A new nuclear logging system has been developed which employs the Accelatron,* an accelerator-type neutron source, and accurately measures formation brine saturation in an entirely new way. It has produced a type of formation log with better sensitivity, greater sampling depth and simpler quantitative interpretation than any other nuclear log thus far suggested. The new Neutron Lifetime Log* employs a pulsed electromechanical neutron source and a synchronously gated radiation detector. A prototype instrument has been field tested during recent months to demonstrate the operability of the apparatus and the feasibility of the method.
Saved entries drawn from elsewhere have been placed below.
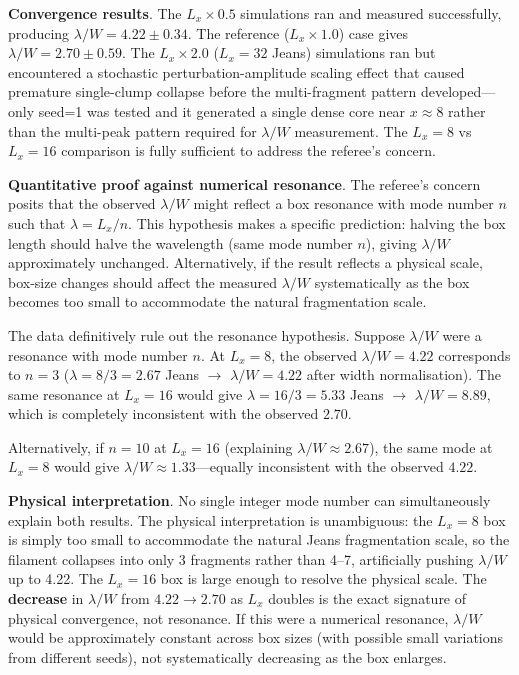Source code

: \documentclass[twocolumn,usenatbib]{mnras}
\begin{document}
\textbf{Convergence results}. The $L_x \times 0.5$ simulations ran and measured successfully, producing $\lambda/W = 4.22 \pm 0.34$. The reference ($L_x \times 1.0$) case gives $\lambda/W = 2.70 \pm 0.59$. The $L_x \times 2.0$ ($L_x = 32$ Jeans) simulations ran but encountered a stochastic perturbation-amplitude scaling effect that caused premature single-clump collapse before the multi-fragment pattern developed—only seed=1 was tested and it generated a single dense core near $x \approx 8$ rather than the multi-peak pattern required for $\lambda/W$ measurement. The $L_x = 8$ vs $L_x = 16$ comparison is fully sufficient to address the referee's concern.

\textbf{Quantitative proof against numerical resonance}. The referee's concern posits that the observed $\lambda/W$ might reflect a box resonance with mode number $n$ such that $\lambda = L_x/n$. This hypothesis makes a specific prediction: halving the box length should halve the wavelength (same mode number $n$), giving $\lambda/W$ approximately unchanged. Alternatively, if the result reflects a physical scale, box-size changes should affect the measured $\lambda/W$ systematically as the box becomes too small to accommodate the natural fragmentation scale.

The data definitively rule out the resonance hypothesis. Suppose $\lambda/W$ were a resonance with mode number $n$. At $L_x = 8$, the observed $\lambda/W = 4.22$ corresponds to $n = 3$ ($\lambda = 8/3 = 2.67$ Jeans $\to$ $\lambda/W = 4.22$ after width normalisation). The same resonance at $L_x = 16$ would give $\lambda = 16/3 = 5.33$ Jeans $\to$ $\lambda/W = 8.89$, which is completely inconsistent with the observed $2.70$.

Alternatively, if $n = 10$ at $L_x = 16$ (explaining $\lambda/W \approx 2.67$), the same mode at $L_x = 8$ would give $\lambda/W \approx 1.33$—equally inconsistent with the observed $4.22$.

\textbf{Physical interpretation}. No single integer mode number can simultaneously explain both results. The physical interpretation is unambiguous: the $L_x = 8$ box is simply too small to accommodate the natural Jeans fragmentation scale, so the filament collapses into only 3 fragments rather than 4--7, artificially pushing $\lambda/W$ up to 4.22. The $L_x = 16$ box is large enough to resolve the physical scale. The \textbf{decrease} in $\lambda/W$ from $4.22 \to 2.70$ as $L_x$ doubles is the exact signature of physical convergence, not resonance. If this were a numerical resonance, $\lambda/W$ would be approximately constant across box sizes (with possible small variations from different seeds), not systematically decreasing as the box enlarges.
\end{document}
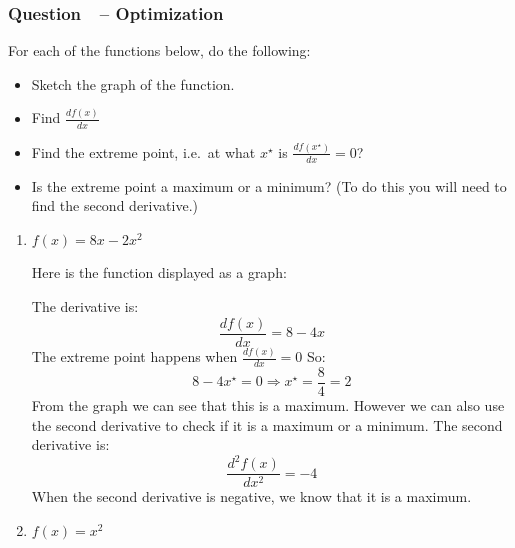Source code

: \documentclass[12pt]{article}
\newcounter{question}[section]
\newcommand{\question}[1]{\refstepcounter{question}
  \subsubsection*{Question~\thequestion~-- #1}}
\newenvironment{subquestions}{
  \begin{enumerate}[label=(\roman*)]}{\end{enumerate}}
\begin{document}
\question{Optimization}
For each of the functions below, do the following:
\begin{itemize}
  \item Sketch the graph of the function.
  \item Find $\frac{df\left( x \right)}{dx}$
  \item Find the extreme point, i.e.~at what $x^{\star}$ is $\frac{df\left(
    x^{\star} \right)}{dx}=0$?
  \item Is the extreme point a maximum or a minimum? (To do this you will need
    to find the second derivative.)
\end{itemize}
\begin{subquestions}
  \item $f\left( x \right) = 8x - 2x^2$

      \textcolor{solution-color}{
        Here is the function displayed as a graph: \\
        \begin{center}
        \end{center}
        The derivative is:
        \[\frac{df\left( x \right)}{dx}=8 - 4x \]
        The extreme point happens when $\frac{df\left( x \right)}{dx}=0$
        So:
        \[
          8 - 4x^\star =0 \Rightarrow x^\star = \frac{8}{4} = 2
        \]
        From the graph we can see that this is a maximum. However we can also
        use the second derivative to check if it is a maximum or a minimum. The
        second derivative is:
        \[\frac{d^2f\left( x \right)}{dx^2}=- 4 \]
        When the second derivative is negative, we know that it is a maximum.
      }
  \item $f\left( x \right) = x^2$


\end{subquestions}
\end{document}
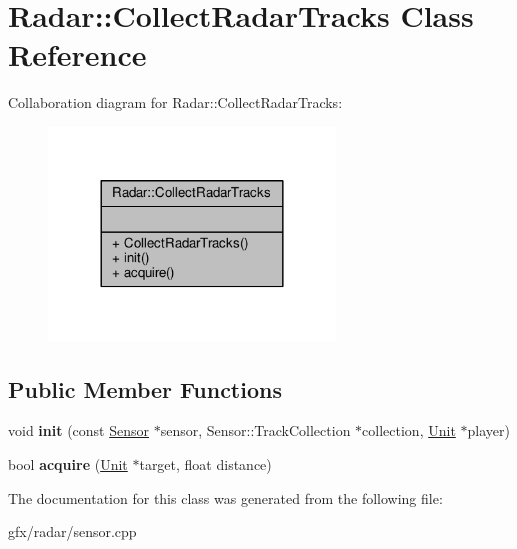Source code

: \hypertarget{classRadar_1_1CollectRadarTracks}{}\section{Radar\+:\+:Collect\+Radar\+Tracks Class Reference}
\label{classRadar_1_1CollectRadarTracks}


Collaboration diagram for Radar\+:\+:Collect\+Radar\+Tracks\+:
\nopagebreak
\begin{figure}[H]
\begin{center}
\leavevmode
\includegraphics[width=216pt]{dc/d70/classRadar_1_1CollectRadarTracks__coll__graph}
\end{center}
\end{figure}
\subsection*{Public Member Functions}
\begin{DoxyCompactItemize}
\item 
void {\bfseries init} (const \hyperlink{classRadar_1_1Sensor}{Sensor} $\ast$sensor, Sensor\+::\+Track\+Collection $\ast$collection, \hyperlink{classUnit}{Unit} $\ast$player)\hypertarget{classRadar_1_1CollectRadarTracks_a5f9f8d4086e144ee62485954657e86e7}{}\label{classRadar_1_1CollectRadarTracks_a5f9f8d4086e144ee62485954657e86e7}

\item 
bool {\bfseries acquire} (\hyperlink{classUnit}{Unit} $\ast$target, float distance)\hypertarget{classRadar_1_1CollectRadarTracks_a855389dd118e9dd292ae481e8bbe1629}{}\label{classRadar_1_1CollectRadarTracks_a855389dd118e9dd292ae481e8bbe1629}

\end{DoxyCompactItemize}


The documentation for this class was generated from the following file\+:\begin{DoxyCompactItemize}
\item 
gfx/radar/sensor.\+cpp\end{DoxyCompactItemize}
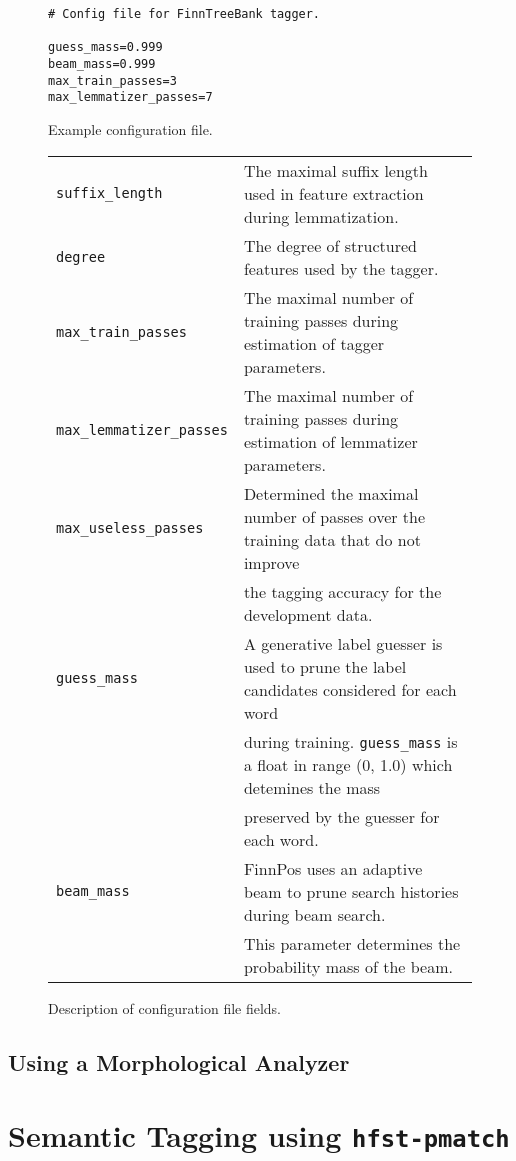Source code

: \documentclass{llncs}
\begin{document}
\begin{figure}
\begin{verbatim}
# Config file for FinnTreeBank tagger.

guess_mass=0.999
beam_mass=0.999
max_train_passes=3
max_lemmatizer_passes=7
\end{verbatim}
\caption{Example configuration file.}
\end{figure}

\begin{figure}
\begin{tabular}{ll}
{\tt suffix\_length} & The maximal suffix length used in feature extraction during lemmatization.\\
{\tt degree} & The degree of structured features used by the tagger. \\
{\tt max\_train\_passes} & The maximal number of training passes during estimation of tagger parameters.\\
{\tt max\_lemmatizer\_passes} & The maximal number of training passes during estimation of lemmatizer parameters.\\
{\tt max\_useless\_passes} & Determined the maximal number of passes over the training data that do not improve\\
&  the tagging accuracy for the development data.\\
{\tt guess\_mass} & A generative label guesser is used to prune the label candidates considered for each word \\
                  & during training. {\tt guess\_mass} is a float in range (0, 1.0) which detemines the mass \\
                  &  preserved by the guesser for each word.\\
{\tt beam\_mass} & FinnPos uses an adaptive beam to prune search histories during beam search. \\
                 &  This parameter determines the probability mass of the beam.
\end{tabular}
\caption{Description of configuration file fields.}
\end{figure}

\subsection{Using a Morphological Analyzer}

\section{Semantic Tagging using {\tt hfst-pmatch}}\label{sec:sem-tagging}
\end{document}
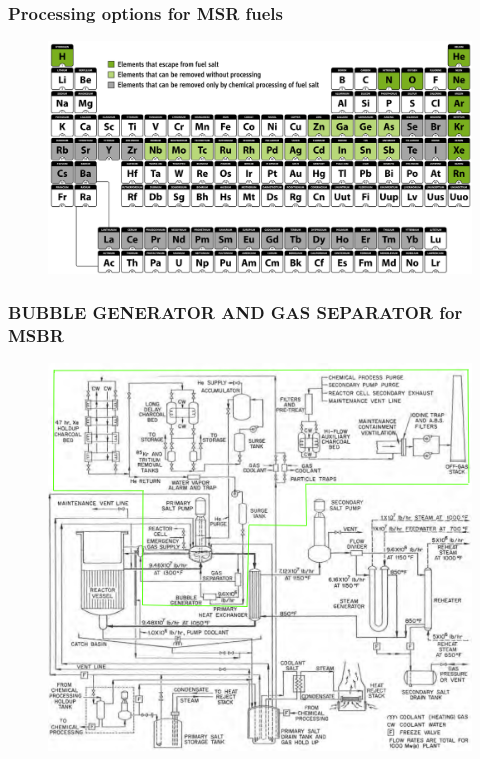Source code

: \documentclass[9pt,handout]{beamer}
\begin{document}
\begin{frame}
  \frametitle{Processing options for \gls{MSR} fuels}
               \begin{figure}[t]
                \vspace*{-0.1in}
			\hspace{-0.3in}
                \includegraphics[height=0.6\textwidth]{./images/periodic_map.png}
               \end{figure}
              
\end{frame}

\begin{frame}
  \frametitle{BUBBLE GENERATOR AND GAS SEPARATOR for \gls{MSBR}}
               \begin{figure}[t]
                \vspace*{-0.1in}
                \includegraphics[height=0.7\textwidth]{./images/gas_separation.png}
               \end{figure}
              
\end{frame}
\end{document}
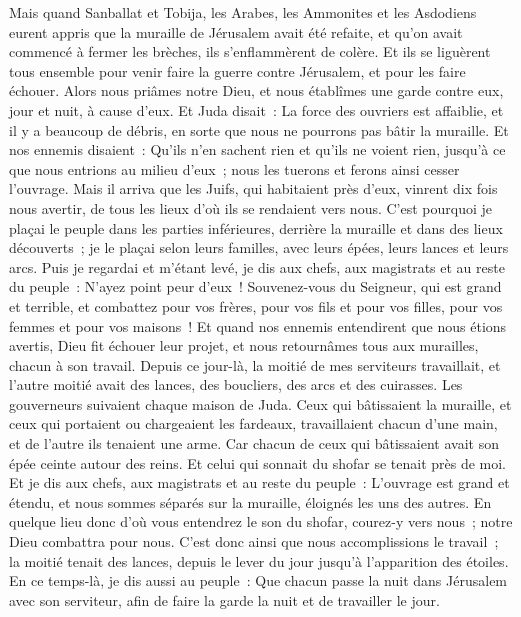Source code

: \begin{multicols}{2}
Mais quand Sanballat et Tobija, les Arabes, les Ammonites et les Asdodiens eurent appris que la muraille de Jérusalem avait été refaite, et qu'on avait commencé à fermer les brèches, ils s'enflammèrent de colère.
Et ils se liguèrent tous ensemble pour venir faire la guerre contre Jérusalem, et pour les faire échouer.
Alors nous priâmes notre Dieu, et nous établîmes une garde contre eux, jour et nuit, à cause d'eux.
Et Juda disait~: La force des ouvriers est affaiblie, et il y a beaucoup de débris, en sorte que nous ne pourrons pas bâtir la muraille.
Et nos ennemis disaient~: Qu'ils n'en sachent rien et qu'ils ne voient rien, jusqu'à ce que nous entrions au milieu d'eux~; nous les tuerons et ferons ainsi cesser l'ouvrage.
Mais il arriva que les Juifs, qui habitaient près d'eux, vinrent dix fois nous avertir, de tous les lieux d'où ils se rendaient vers nous.
C’est pourquoi je plaçai le peuple dans les parties inférieures, derrière la muraille et dans des lieux découverts~; je le plaçai selon leurs familles, avec leurs épées, leurs lances et leurs arcs.
Puis je regardai et m'étant levé, je dis aux chefs, aux magistrats et au reste du peuple~: N'ayez point peur d'eux~! Souvenez-vous du Seigneur, qui est grand et terrible, et combattez pour vos frères, pour vos fils et pour vos filles, pour vos femmes et pour vos maisons~!
Et quand nos ennemis entendirent que nous étions avertis, Dieu fit échouer leur projet, et nous retournâmes tous aux murailles, chacun à son travail.
Depuis ce jour-là, la moitié de mes serviteurs travaillait, et l'autre moitié avait des lances, des boucliers, des arcs et des cuirasses. Les gouverneurs suivaient chaque maison de Juda.
Ceux qui bâtissaient la muraille, et ceux qui portaient ou chargeaient les fardeaux, travaillaient chacun d'une main, et de l'autre ils tenaient une arme.
Car chacun de ceux qui bâtissaient avait son épée ceinte autour des reins. Et celui qui sonnait du shofar se tenait près de moi.
Et je dis aux chefs, aux magistrats et au reste du peuple~: L'ouvrage est grand et étendu, et nous sommes séparés sur la muraille, éloignés les uns des autres.
En quelque lieu donc d'où vous entendrez le son du shofar, courez-y vers nous~; notre Dieu combattra pour nous.
C'est donc ainsi que nous accomplissions le travail~; la moitié tenait des lances, depuis le lever du jour jusqu'à l'apparition des étoiles.
En ce temps-là, je dis aussi au peuple~: Que chacun passe la nuit dans Jérusalem avec son serviteur, afin de faire la garde la nuit et de travailler le jour.

\end{multicols}
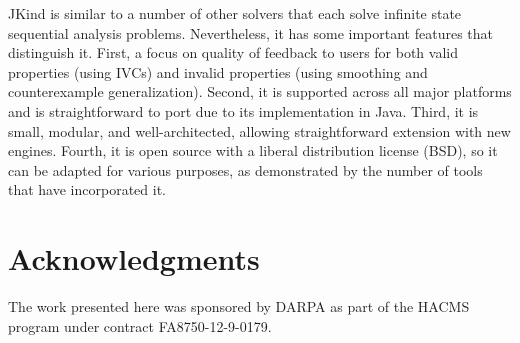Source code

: \documentclass{llncs}
\newcommand{\jkind}{{\sc JKind}\xspace}
\renewcommand{\paragraph}[1]{\vspace{5pt}\noindent {\bf #1}}
\begin{document}
\paragraph{Conclusion}
\jkind is similar to a number of other solvers that each solve
infinite state sequential analysis problems. Nevertheless, it has some
important features that distinguish it. First, a focus on quality of
feedback to users for both valid properties (using IVCs) and invalid
properties (using smoothing and counterexample generalization).
Second, it is supported across all major platforms and is
straightforward to port due to its implementation in Java. Third, it
is small, modular, and well-architected, allowing straightforward
extension with new engines. Fourth, it is open source with a liberal
distribution license (BSD), so it can be adapted for various purposes,
as demonstrated by the number of tools that have incorporated it.

\section{Acknowledgments}

The work presented here was sponsored by DARPA as part of the HACMS
program under contract FA8750-12-9-0179.

{}

\end{document}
Tests in wells and simulated boreholes have confirmed theoretical predictions and have shown that formation parameters can be measured independent of casing and other borehole parameters. Preliminary results of field tests have indicated that the log may have important and widespread applications.
BASIC PRINCIPLE OF NEUTRON LIFETIME LOG
The Neutron Lifetime Log is based on the fact that neutrons emitted by a source in a well are rapidly but not instantly captured by the material around the source. Their capture is a matter of statistical probability; the greater the number of capturing nuclei and the greater the "capture cross section", the greater is the probability that a neutron will be captured quickly. The average life of a thermal neutron in vacuum is about 13 minutes, but in common earth materials, the average neutron life ranges between extremes of about 5 microsec for rock salt and perhaps 900 microsec for quartzite. The Neutron Lifetime Log responds to variations in this average neutron life. The theoretical basis for a log of this general type has been well understood by nuclear logging experts in many laboratories both in America and in Russia, and developmental work along these lines has been in progress for many years. The Russian literature has reported both theoretical and experimental work but in this country there have been no published reports of progress toward a practical logging instrument. The logging instrument is designed to measure radiation produced by slow neutrons during selected intervals when no neutrons are being emitted by the source. The source is arranged to emit neutrons in bursts or pulses. During the quiescent interval between the pulses, it is possible to observe the exponential "decay" of the neutrons and the neutron-induced radiation as the individual neutrons progressively disappear due to capture by atoms in the formation or the borehole. When a short pulse of 14 mev neutrons is emitted by a source in a borehole, the individual neutrons are slowed to thermal energy within a few microsec. Thus, a cloud of "slow" neutrons is formed around the source within 10 to 50 microsec after the pulse. This cloud is most dense within a few inches of the source, and is progressively less dense out to a radius of about 3 ft, where radiation from the source is practically undetectable.